═════ Material shown ═════
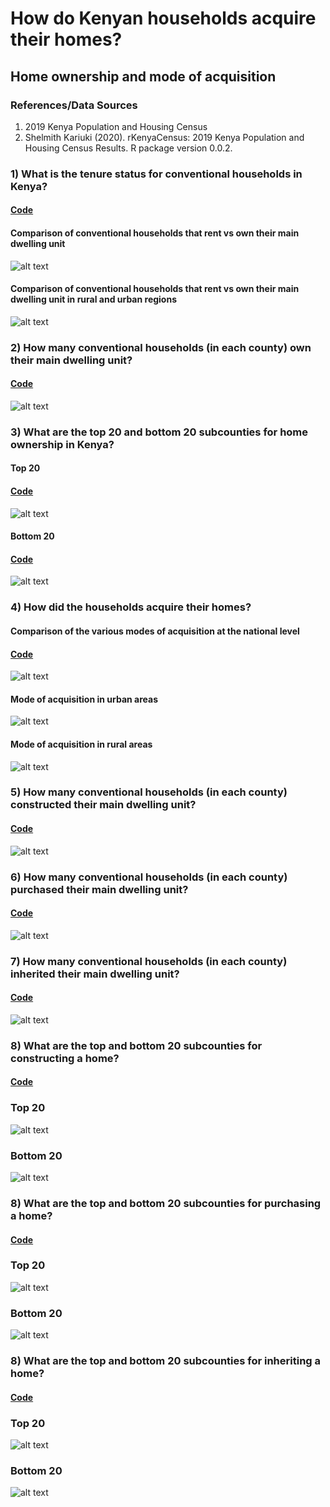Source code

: # How do Kenyan households acquire their homes? 

## Home ownership and mode of acquisition

### References/Data Sources
1) 2019 Kenya Population and Housing Census
2) Shelmith Kariuki (2020). rKenyaCensus: 2019 Kenya Population and Housing Census Results. R package version 0.0.2.

### 1) What is the tenure status for conventional households in Kenya?
#### [Code](https://github.com/wokech/home_trends_kenya/blob/master/R_scripts/home_trends_kenya_national.R)

#### Comparison of conventional households that rent vs own their main dwelling unit
![alt text](https://github.com/wokech/home_trends_kenya/blob/master/images/national/national_pie.png)

#### Comparison of conventional households that rent vs own their main dwelling unit in rural and urban regions
![alt text](https://github.com/wokech/home_trends_kenya/blob/master/images/national/rur_urb_stacked.png)

### 2) How many conventional households (in each county) own their main dwelling unit?

#### [Code](https://github.com/wokech/home_trends_kenya/blob/master/R_scripts/home_trends_kenya_county.R)
![alt text](https://github.com/wokech/home_trends_kenya/blob/master/images/county/all_counties_home_barplot_map.png)

### 3) What are the top 20 and bottom 20 subcounties for home ownership in Kenya?
#### Top 20
#### [Code](https://github.com/wokech/home_trends_kenya/blob/master/R_scripts/home_trends_kenya_subcounty.R)
![alt text](https://github.com/wokech/home_trends_kenya/blob/master/images/subcounty/top_subcounty_home_plot.png)

#### Bottom 20
#### [Code](https://github.com/wokech/home_trends_kenya/blob/master/R_scripts/home_trends_kenya_subcounty.R)
![alt text](https://github.com/wokech/home_trends_kenya/blob/master/images/subcounty/bottom_subcounty_home_plot.png)

### 4) How did the households acquire their homes?
#### Comparison of the various modes of acquisition at the national level
#### [Code](https://github.com/wokech/home_trends_kenya/blob/master/R_scripts/home_trends_kenya_acquisition_national.R)
![alt text](https://github.com/wokech/home_trends_kenya/blob/master/images/acqui_national/treemap_acqui_plot.png)

#### Mode of acquisition in urban areas
![alt text](https://github.com/wokech/home_trends_kenya/blob/master/images/acqui_national/donut_acqui_plot_urb.png)

#### Mode of acquisition in rural areas
![alt text](https://github.com/wokech/home_trends_kenya/blob/master/images/acqui_national/donut_acqui_plot_rur.png)

### 5) How many conventional households (in each county) constructed their main dwelling unit?
#### [Code](https://github.com/wokech/home_trends_kenya/blob/master/R_scripts/home_trends_kenya_acquisition_county_construct.R)
![alt text](https://github.com/wokech/home_trends_kenya/blob/master/images/acqui_county_construct/all_counties_map_barplot_construct.png)

### 6) How many conventional households (in each county) purchased their main dwelling unit?
#### [Code](https://github.com/wokech/home_trends_kenya/blob/master/R_scripts/home_trends_kenya_acquisition_county_purchase.R)
![alt text](https://github.com/wokech/home_trends_kenya/blob/master/images/acqui_county_purchase/all_counties_map_barplot_purchase.png)

### 7) How many conventional households (in each county) inherited their main dwelling unit?
#### [Code](https://github.com/wokech/home_trends_kenya/blob/master/R_scripts/home_trends_kenya_acquisition_county_inherit.R)
![alt text](https://github.com/wokech/home_trends_kenya/blob/master/images/acqui_county_inherited/all_counties_map_barplot_inheritance.png)

### 8) What are the top and bottom 20 subcounties for constructing a home?
#### [Code](https://github.com/wokech/home_trends_kenya/blob/master/R_scripts/home_trends_kenya_acquisition_subcounty_construct.R)
### Top 20
![alt text](https://github.com/wokech/home_trends_kenya/blob/master/images/acqui_subcounty_construct/top_subcounty_home_construct_plot.png)
### Bottom 20
![alt text](https://github.com/wokech/home_trends_kenya/blob/master/images/acqui_subcounty_construct/bottom_subcounty_home_construct_plot.png)

### 8) What are the top and bottom 20 subcounties for purchasing a home?
#### [Code](https://github.com/wokech/home_trends_kenya/blob/master/R_scripts/home_trends_kenya_acquisition_subcounty_purchase.R)
### Top 20
![alt text](https://github.com/wokech/home_trends_kenya/blob/master/images/acqui_subcounty_purchase/top_subcounty_home_purchase_plot.png)
### Bottom 20
![alt text](https://github.com/wokech/home_trends_kenya/blob/master/images/acqui_subcounty_purchase/bottom_subcounty_home_purchase_plot.png)

### 8) What are the top and bottom 20 subcounties for inheriting a home?
#### [Code](https://github.com/wokech/home_trends_kenya/blob/master/R_scripts/home_trends_kenya_acquisition_subcounty_inherit.R)
### Top 20
![alt text](https://github.com/wokech/home_trends_kenya/blob/master/images/acqui_subcounty_inherited/top_subcounty_home_inherit_plot.png)
### Bottom 20
![alt text](https://github.com/wokech/home_trends_kenya/blob/master/images/acqui_subcounty_inherited/bottom_subcounty_home_inherit_plot.png)
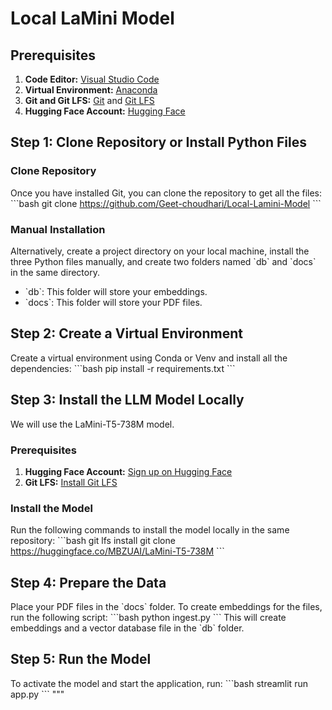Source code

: 
# Local LaMini Model

## Prerequisites

1. **Code Editor:** [Visual Studio Code](https://code.visualstudio.com/)
2. **Virtual Environment:** [Anaconda](https://www.anaconda.com/)
3. **Git and Git LFS:** [Git](https://www.git-scm.com/) and [Git LFS](https://git-lfs.com/)
4. **Hugging Face Account:** [Hugging Face](https://huggingface.co/)

## Step 1: Clone Repository or Install Python Files

### Clone Repository
Once you have installed Git, you can clone the repository to get all the files:
\`\`\`bash
git clone https://github.com/Geet-choudhari/Local-Lamini-Model
\`\`\`

### Manual Installation
Alternatively, create a project directory on your local machine, install the three Python files manually, and create two folders named \`db\` and \`docs\` in the same directory.
- \`db\`: This folder will store your embeddings.
- \`docs\`: This folder will store your PDF files.

## Step 2: Create a Virtual Environment

Create a virtual environment using Conda or Venv and install all the dependencies:
\`\`\`bash
pip install -r requirements.txt
\`\`\`

## Step 3: Install the LLM Model Locally

We will use the LaMini-T5-738M model.

### Prerequisites
1. **Hugging Face Account:** [Sign up on Hugging Face](https://huggingface.co/)
2. **Git LFS:** [Install Git LFS](https://git-lfs.com/)

### Install the Model
Run the following commands to install the model locally in the same repository:
\`\`\`bash
git lfs install
git clone https://huggingface.co/MBZUAI/LaMini-T5-738M
\`\`\`

## Step 4: Prepare the Data

Place your PDF files in the \`docs\` folder. To create embeddings for the files, run the following script:
\`\`\`bash
python ingest.py
\`\`\`
This will create embeddings and a vector database file in the \`db\` folder.

## Step 5: Run the Model

To activate the model and start the application, run:
\`\`\`bash
streamlit run app.py
\`\`\`
"""


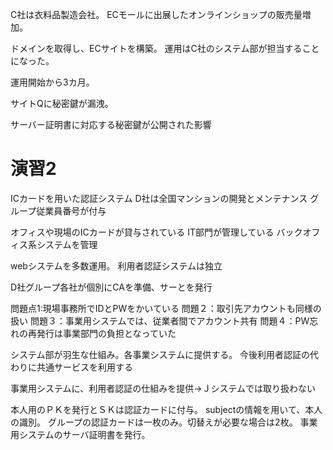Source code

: C社は衣料品製造会社。
ECモールに出展したオンラインショップの販売量増加。

ドメインを取得し、ECサイトを構築。
運用はC社のシステム部が担当することになった。

運用開始から3カ月。

サイトQに秘密鍵が漏洩。

サーバー証明書に対応する秘密鍵が公開された影響


# 演習2
ICカードを用いた認証システム
D社は全国マンションの開発とメンテナンス
グループ従業員番号が付与

オフィスや現場のICカードが貸与されている
IT部門が管理している
バックオフィス系システムを管理

webシステムを多数運用。
利用者認証システムは独立

D社グループ各社が個別にCAを準備、サーとを発行

問題点1:現場事務所でIDとPWをかいている
問題２：取引先アカウントも同様の扱い
問題３：事業用システムでは、従業者間でアカウント共有
問題４：PW忘れの再発行は事業部門の負担となっていた

システム部が羽生な仕組み。各事業システムに提供する。
今後利用者認証の代わりに共通サービスを利用する

事業用システムに、利用者認証の仕組みを提供→Ｊシステムでは取り扱わない

本人用のＰＫを発行とＳＫは認証カードに付与。
subjectの情報を用いて、本人の識別。
グループの認証カードは一枚のみ。切替えが必要な場合は2枚。
事業用システムのサーバ証明書を発行。




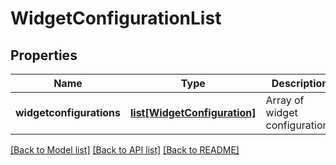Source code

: # WidgetConfigurationList

## Properties
Name | Type | Description | Notes
------------ | ------------- | ------------- | -------------
**widgetconfigurations** | [**list[WidgetConfiguration]**](WidgetConfiguration.md) | Array of widget configurations | [optional] 

[[Back to Model list]](../README.md#documentation-for-models) [[Back to API list]](../README.md#documentation-for-api-endpoints) [[Back to README]](../README.md)


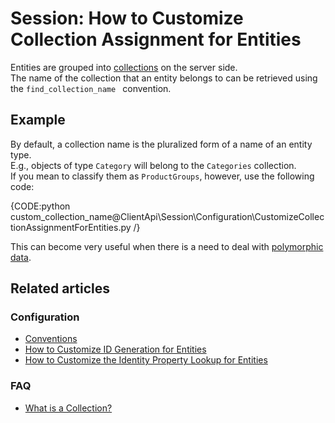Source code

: # Session: How to Customize Collection Assignment for Entities

Entities are grouped into [collections](../../faq/what-is-a-collection) on the server side.  
The name of the collection that an entity belongs to can be retrieved using the `find_collection_name ` convention.  

## Example

By default, a collection name is the pluralized form of a name of an entity type.  
E.g., objects of type `Category` will belong to the `Categories` collection.  
If you mean to classify them as `ProductGroups`, however, use the following code:

{CODE:python custom_collection_name@ClientApi\Session\Configuration\CustomizeCollectionAssignmentForEntities.py /}

This can become very useful when there is a need to deal with [polymorphic data](../../../indexes/indexing-polymorphic-data).

## Related articles

### Configuration

- [Conventions](../../../client-api/configuration/conventions)
- [How to Customize ID Generation for Entities](../../../client-api/session/configuration/how-to-customize-id-generation-for-entities)
- [How to Customize the Identity Property Lookup for Entities](../../../client-api/session/configuration/how-to-customize-identity-property-lookup-for-entities)

### FAQ

- [What is a Collection?](../../../client-api/faq/what-is-a-collection)  
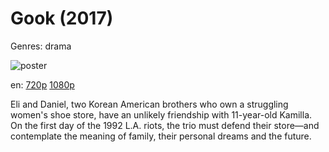 # Gook (2017)

Genres: drama

![poster](http://image.tmdb.org/t/p/w500/Ij6zyFnVd3ha5uR5b4na3LYux6.jpg)

en:
  [720p](magnet:?xt=urn:btih:A348F30BAD256689D58DFEFFB647008F3A20CA96&tr=udp://glotorrents.pw:6969/announce&tr=udp://tracker.opentrackr.org:1337/announce&tr=udp://torrent.gresille.org:80/announce&tr=udp://tracker.openbittorrent.com:80&tr=udp://tracker.coppersurfer.tk:6969&tr=udp://tracker.leechers-paradise.org:6969&tr=udp://p4p.arenabg.ch:1337&tr=udp://tracker.internetwarriors.net:1337)
  [1080p](magnet:?xt=urn:btih:BB080092CC64A75BF03BF4874490F295146BE045&tr=udp://glotorrents.pw:6969/announce&tr=udp://tracker.opentrackr.org:1337/announce&tr=udp://torrent.gresille.org:80/announce&tr=udp://tracker.openbittorrent.com:80&tr=udp://tracker.coppersurfer.tk:6969&tr=udp://tracker.leechers-paradise.org:6969&tr=udp://p4p.arenabg.ch:1337&tr=udp://tracker.internetwarriors.net:1337)
  


Eli and Daniel, two Korean American brothers who own a struggling women's shoe store, have an unlikely friendship with 11-year-old Kamilla. On the first day of the 1992 L.A. riots, the trio must defend their store—and contemplate the meaning of family, their personal dreams and the future.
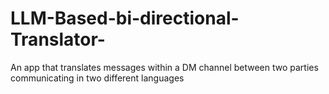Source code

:# LLM-Based-bi-directional-Translator-
An app that translates messages within a DM channel between two parties communicating in two different languages
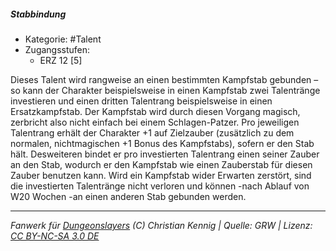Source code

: <!---
Dies ist ein Fanwerk für DUNGEONSLAYERS (C) von Christian Kennig

Quellen:      [Dungeonslayers Grundregelwerk](https://dungeonslayers.net/download/Dungeonslayers4.pdf)
              [Talentbeschreibungen](https://www.f-space.de/ds4/tools-talentcards.html)
License:      [CC-BY-NC-SA 4.0](https://creativecommons.org/licenses/by-nc-sa/4.0/deed.de)
Richtlinien:  [Fanwerkrichtlinien](https://www.dungeonslayers.net/fanwerk-richtlinien/)
Autor:        Zauberlehrling
-->

##### Stabbindung

- Kategorie: #Talent
- Zugangsstufen:
  - ERZ 12 [5]

Dieses Talent wird rangweise an einen bestimmten Kampfstab gebunden – so kann der Charakter beispielsweise in einen Kampfstab zwei Talentränge investieren und einen dritten Talentrang beispielsweise in einen Ersatzkampfstab. Der Kampfstab wird durch diesen Vorgang magisch, zerbricht also nicht einfach bei einem Schlagen-Patzer. Pro jeweiligen Talentrang erhält der Charakter +1 auf Zielzauber (zusätzlich zu dem normalen, nichtmagischen +1 Bonus des Kampfstabs), sofern er den Stab hält. Desweiteren bindet er pro investierten Talentrang einen seiner Zauber an den Stab, wodurch er den Kampfstab wie einen Zauberstab für diesen Zauber benutzen kann. Wird ein Kampfstab wider Erwarten zerstört, sind die investierten Talentränge nicht verloren und können -nach Ablauf von W20 Wochen -an einen anderen Stab gebunden werden.

---

_Fanwerk für [Dungeonslayers](https://www.dungeonslayers.net/) (C) Christian Kennig | Quelle: GRW | Lizenz: [CC BY-NC-SA 3.0 DE](https://creativecommons.org/licenses/by-nc-sa/3.0/de/)_

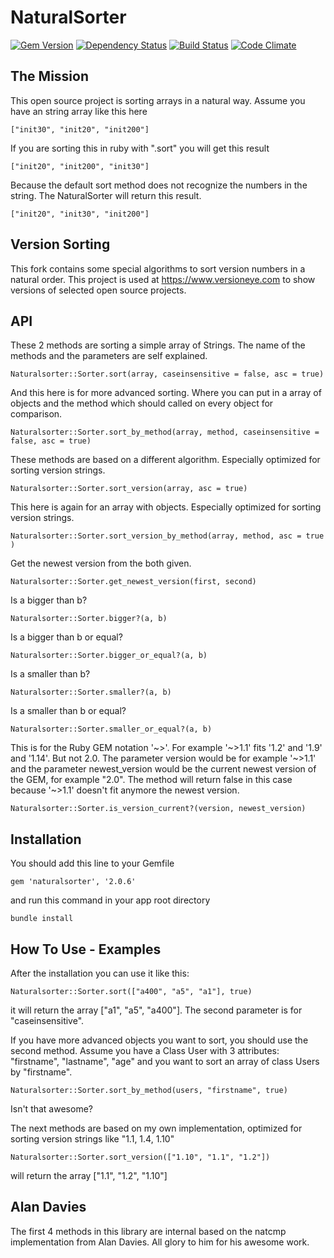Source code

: # NaturalSorter

[![Gem Version](https://badge.fury.io/rb/naturalsorter.png)](http://badge.fury.io/rb/naturalsorter)
[![Dependency Status](http://www.versioneye.com/package/naturalsorter/badge.png)](http://www.versioneye.com/package/naturalsorter)
[![Build Status](https://travis-ci.org/versioneye/naturalsorter.png)](https://travis-ci.org/versioneye/naturalsorter)
[![Code Climate](https://codeclimate.com/github/versioneye/naturalsorter.png)](https://codeclimate.com/github/versioneye/naturalsorter)


## The Mission

This open source project is sorting arrays in a natural way. Assume you have an string array like this here

`["init30", "init20", "init200"]`

If you are sorting this in ruby with ".sort" you will get this result

`["init20", "init200", "init30"]`

Because the default sort method does not recognize the numbers in the string. The NaturalSorter will return this result.

`["init20", "init30", "init200"]`

## Version Sorting
This fork contains some special algorithms to sort version numbers in a natural order. This project is used at <https://www.versioneye.com> to show versions of selected open source projects.


## API

These 2 methods are sorting a simple array of Strings. The name of the methods and the parameters are self explained.

`Naturalsorter::Sorter.sort(array, caseinsensitive = false, asc = true)`

And this here is for more advanced sorting. Where you can put in a array of objects and the method which should called on every object for comparison.

`Naturalsorter::Sorter.sort_by_method(array, method, caseinsensitive = false, asc = true)`

These methods are based on a different algorithm. Especially optimized for sorting version strings.

`Naturalsorter::Sorter.sort_version(array, asc = true)`

This here is again for an array with objects. Especially optimized for sorting version strings.

`Naturalsorter::Sorter.sort_version_by_method(array, method, asc = true )`

Get the newest version from the both given.

`Naturalsorter::Sorter.get_newest_version(first, second)`

Is a bigger than b?

`Naturalsorter::Sorter.bigger?(a, b)`

Is a bigger than b or equal?

`Naturalsorter::Sorter.bigger_or_equal?(a, b)`

Is a smaller than b?

`Naturalsorter::Sorter.smaller?(a, b)`

Is a smaller than b or equal?

`Naturalsorter::Sorter.smaller_or_equal?(a, b)`

This is for the Ruby GEM notation '~>'. For example '~>1.1' fits '1.2' and '1.9' and '1.14'. But not 2.0.
The parameter version would be for example '~>1.1' and the parameter newest_version would be the
current newest version of the GEM, for example "2.0". The method will return false in this case
because '~>1.1' doesn't fit anymore the newest version.

`Naturalsorter::Sorter.is_version_current?(version, newest_version)`


## Installation

You should add this line to your Gemfile

`gem 'naturalsorter', '2.0.6'`

and run this command in your app root directory

`bundle install`

## How To Use - Examples

After the installation you can use it like this:

`Naturalsorter::Sorter.sort(["a400", "a5", "a1"], true)`

it will return the array ["a1", "a5", "a400"]. The second parameter is for "caseinsensitive".

If you have more advanced objects you want to sort, you should use the second method. Assume you have a Class User with 3 attributes: "firstname", "lastname", "age" and you want to sort an array of class Users by "firstname".

`Naturalsorter::Sorter.sort_by_method(users, "firstname", true)`

Isn't that awesome?

The next methods are based on my own implementation, optimized for sorting version strings like "1.1, 1.4, 1.10"

`Naturalsorter::Sorter.sort_version(["1.10", "1.1", "1.2"])`

will return the array ["1.1", "1.2", "1.10"]


## Alan Davies

The first 4 methods in this library are internal based on the natcmp implementation from Alan Davies. All glory to him for his awesome work.
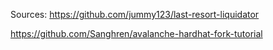 Sources:
https://github.com/jummy123/last-resort-liquidator

https://github.com/Sanghren/avalanche-hardhat-fork-tutorial
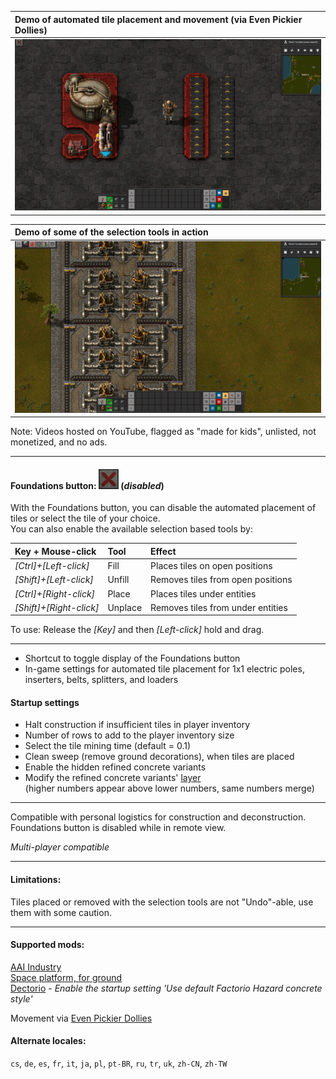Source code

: |Demo of automated tile placement and movement (via Even Pickier Dollies)|
|:----|
|[![](https://github.com/0n0w1c/Foundations/blob/main/graphics/thumbnails/place-thumbnail.png?raw=true)](https://www.youtube.com/embed/n1DdTgi3gu4)|

&NewLine;
&NewLine;

|Demo of some of the selection tools in action|
|:----|
|[![](https://github.com/0n0w1c/Foundations/blob/main/graphics/thumbnails/tools-thumbnail.png?raw=true)](https://www.youtube.com/embed/-miukT1D6n0)|

&NewLine;
&NewLine;

Note: Videos hosted on YouTube, flagged as "made for kids", unlisted, not monetized, and no ads.  

---

&NewLine;

#### Foundations button: ![](https://github.com/0n0w1c/Foundations/blob/main/graphics/icons/disabled_32x32.png?raw=true) (*disabled*)

With the Foundations button, you can disable the automated placement of tiles or select the tile of your choice.  
You can also enable the available selection based tools by:  

| Key + Mouse-click       | Tool    | Effect                            |
| :---------------------- | :------ | :-------------------------------- |
| *[Ctrl]+[Left-click]*   | Fill    | Places tiles on open positions    |
| *[Shift]+[Left-click]*  | Unfill  | Removes tiles from open positions |
| *[Ctrl]+[Right-click]*  | Place   | Places tiles under entities       |
| *[Shift]+[Right-click]* | Unplace | Removes tiles from under entities |

To use: Release the *[Key]* and then *[Left-click]* hold and drag.  

---

* Shortcut to toggle display of the Foundations button  
* In-game settings for automated tile placement for 1x1 electric poles, inserters, belts, splitters, and loaders  

#### Startup settings  
* Halt construction if insufficient tiles in player inventory  
* Number of rows to add to the player inventory size  
* Select the tile mining time (default = 0.1)  
* Clean sweep (remove ground decorations), when tiles are placed  
* Enable the hidden refined concrete variants  
* Modify the refined concrete variants' [layer](https://mods.factorio.com/mod/Foundations/faq)  
  (higher numbers appear above lower numbers, same numbers merge)  

---

Compatible with personal logistics for construction and deconstruction.  
Foundations button is disabled while in remote view.  

*Multi-player compatible*

---

#### Limitations:  
Tiles placed or removed with the selection tools are not "Undo"-able, use them with some caution.  

---

#### Supported mods:
[AAI Industry](https://mods.factorio.com/mod/aai-industry)  
[Space platform, for ground](https://mods.factorio.com/mod/space-platform-for-ground)  
[Dectorio](https://mods.factorio.com/mod/Dectorio) - *Enable the startup setting 'Use default Factorio Hazard concrete style'*  

Movement via [Even Pickier Dollies](https://mods.factorio.com/mod/even-pickier-dollies)  

#### Alternate locales:  
`cs`, `de`, `es`, `fr`, `it`, `ja`, `pl`, `pt-BR`, `ru`, `tr`, `uk`, `zh-CN`, `zh-TW`
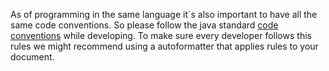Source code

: As of programming in the same language it`s also important to have all the same code conventions. So please follow the java standard [code conventions](http://www.oracle.com/technetwork/java/codeconvtoc-136057.html) while developing. To make sure every developer follows this rules we might recommend using a autoformatter that applies rules to your document.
═════
- Task objective -
Begin at the first line of the entries above and return each line exactly, stopping after the line that contains "2) Shelmith Kariuki". Pictures do not belong in the copy.

- Expected output -
Source code

: # How do Kenyan households acquire their homes? 

## Home ownership and mode of acquisition

### References/Data Sources
1) 2019 Kenya Population and Housing Census
2) Shelmith Kariuki (2020). rKenyaCensus: 2019 Kenya Population and Housing Census Results. R package version 0.0.2.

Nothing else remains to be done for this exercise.